Start of Source information

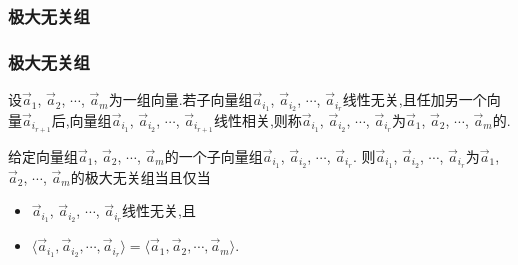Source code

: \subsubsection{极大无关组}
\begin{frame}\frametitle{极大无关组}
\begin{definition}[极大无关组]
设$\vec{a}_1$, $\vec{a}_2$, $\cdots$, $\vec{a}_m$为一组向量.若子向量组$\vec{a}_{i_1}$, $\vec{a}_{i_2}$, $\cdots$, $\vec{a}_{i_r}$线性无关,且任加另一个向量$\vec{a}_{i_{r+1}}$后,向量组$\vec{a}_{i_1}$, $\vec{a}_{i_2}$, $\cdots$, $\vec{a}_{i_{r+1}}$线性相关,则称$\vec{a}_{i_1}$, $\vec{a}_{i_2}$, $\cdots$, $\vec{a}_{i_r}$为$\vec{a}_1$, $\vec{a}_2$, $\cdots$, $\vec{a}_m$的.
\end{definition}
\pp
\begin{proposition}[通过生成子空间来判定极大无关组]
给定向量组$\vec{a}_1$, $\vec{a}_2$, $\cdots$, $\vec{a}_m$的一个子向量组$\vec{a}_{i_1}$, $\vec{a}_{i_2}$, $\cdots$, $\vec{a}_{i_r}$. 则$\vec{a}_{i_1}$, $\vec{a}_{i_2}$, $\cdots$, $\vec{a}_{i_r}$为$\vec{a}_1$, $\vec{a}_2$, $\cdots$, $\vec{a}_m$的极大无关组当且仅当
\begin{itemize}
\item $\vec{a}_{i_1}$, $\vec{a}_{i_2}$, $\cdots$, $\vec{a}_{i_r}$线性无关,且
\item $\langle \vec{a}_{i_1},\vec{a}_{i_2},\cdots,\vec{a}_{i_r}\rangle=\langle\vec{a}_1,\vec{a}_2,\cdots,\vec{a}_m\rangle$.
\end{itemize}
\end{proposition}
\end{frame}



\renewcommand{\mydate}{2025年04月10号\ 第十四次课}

End of Source information
Start of Source information

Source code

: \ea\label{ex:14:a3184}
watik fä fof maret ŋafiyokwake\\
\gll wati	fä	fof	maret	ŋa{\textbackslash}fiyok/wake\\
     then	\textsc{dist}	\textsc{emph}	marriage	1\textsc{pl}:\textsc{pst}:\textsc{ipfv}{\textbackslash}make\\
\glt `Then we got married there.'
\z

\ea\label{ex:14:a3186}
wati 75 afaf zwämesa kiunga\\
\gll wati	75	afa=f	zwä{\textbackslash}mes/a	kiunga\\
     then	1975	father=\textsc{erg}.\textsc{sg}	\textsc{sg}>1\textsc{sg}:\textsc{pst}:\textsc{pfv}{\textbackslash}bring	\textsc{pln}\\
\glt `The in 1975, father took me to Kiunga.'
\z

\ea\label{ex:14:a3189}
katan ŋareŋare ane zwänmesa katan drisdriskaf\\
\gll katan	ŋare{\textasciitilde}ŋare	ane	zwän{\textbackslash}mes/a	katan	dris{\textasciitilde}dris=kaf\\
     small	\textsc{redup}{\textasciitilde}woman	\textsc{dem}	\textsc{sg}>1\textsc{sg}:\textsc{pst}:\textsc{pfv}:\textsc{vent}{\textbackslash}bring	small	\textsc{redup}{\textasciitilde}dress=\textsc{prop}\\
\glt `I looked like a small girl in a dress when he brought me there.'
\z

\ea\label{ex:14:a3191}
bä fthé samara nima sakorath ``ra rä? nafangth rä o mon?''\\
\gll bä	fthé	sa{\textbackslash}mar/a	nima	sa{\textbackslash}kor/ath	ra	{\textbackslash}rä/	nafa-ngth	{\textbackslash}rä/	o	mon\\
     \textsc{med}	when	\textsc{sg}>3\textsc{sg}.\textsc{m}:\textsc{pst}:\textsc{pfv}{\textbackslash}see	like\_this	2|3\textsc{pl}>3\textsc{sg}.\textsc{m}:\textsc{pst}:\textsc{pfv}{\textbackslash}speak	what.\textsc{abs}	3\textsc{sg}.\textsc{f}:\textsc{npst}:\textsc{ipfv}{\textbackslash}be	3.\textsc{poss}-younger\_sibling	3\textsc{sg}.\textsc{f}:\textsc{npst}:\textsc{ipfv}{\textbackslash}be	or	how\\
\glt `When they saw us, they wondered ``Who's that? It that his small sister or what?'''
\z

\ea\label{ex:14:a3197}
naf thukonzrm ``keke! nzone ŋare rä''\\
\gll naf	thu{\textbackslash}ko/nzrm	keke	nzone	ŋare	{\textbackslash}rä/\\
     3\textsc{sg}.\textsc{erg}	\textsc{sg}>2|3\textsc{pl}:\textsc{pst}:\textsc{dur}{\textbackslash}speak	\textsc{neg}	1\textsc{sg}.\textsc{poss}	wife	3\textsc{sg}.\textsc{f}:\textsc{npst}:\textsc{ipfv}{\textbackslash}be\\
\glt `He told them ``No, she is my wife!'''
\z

End of Source information
Start of Source information

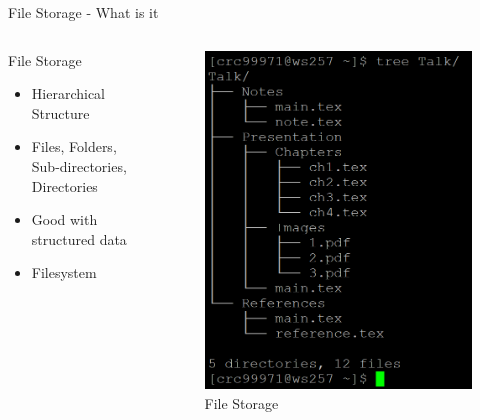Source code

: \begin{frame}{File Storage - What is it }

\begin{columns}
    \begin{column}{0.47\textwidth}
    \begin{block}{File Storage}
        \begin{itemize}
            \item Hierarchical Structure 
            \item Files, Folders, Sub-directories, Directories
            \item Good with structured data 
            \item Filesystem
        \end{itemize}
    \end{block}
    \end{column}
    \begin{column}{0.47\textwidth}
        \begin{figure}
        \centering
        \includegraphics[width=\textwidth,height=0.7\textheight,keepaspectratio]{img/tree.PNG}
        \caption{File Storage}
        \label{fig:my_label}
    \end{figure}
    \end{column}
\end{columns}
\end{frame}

End of Source information

◆ **Your objective**
Copy every line of the entries above in which "dress" occurs.

◆ **Answer for this exercise**
     small	\textsc{redup}{\textasciitilde}woman	\textsc{dem}	\textsc{sg}>1\textsc{sg}:\textsc{pst}:\textsc{pfv}:\textsc{vent}{\textbackslash}bring	small	\textsc{redup}{\textasciitilde}dress=\textsc{prop}\\
\glt `I looked like a small girl in a dress when he brought me there.'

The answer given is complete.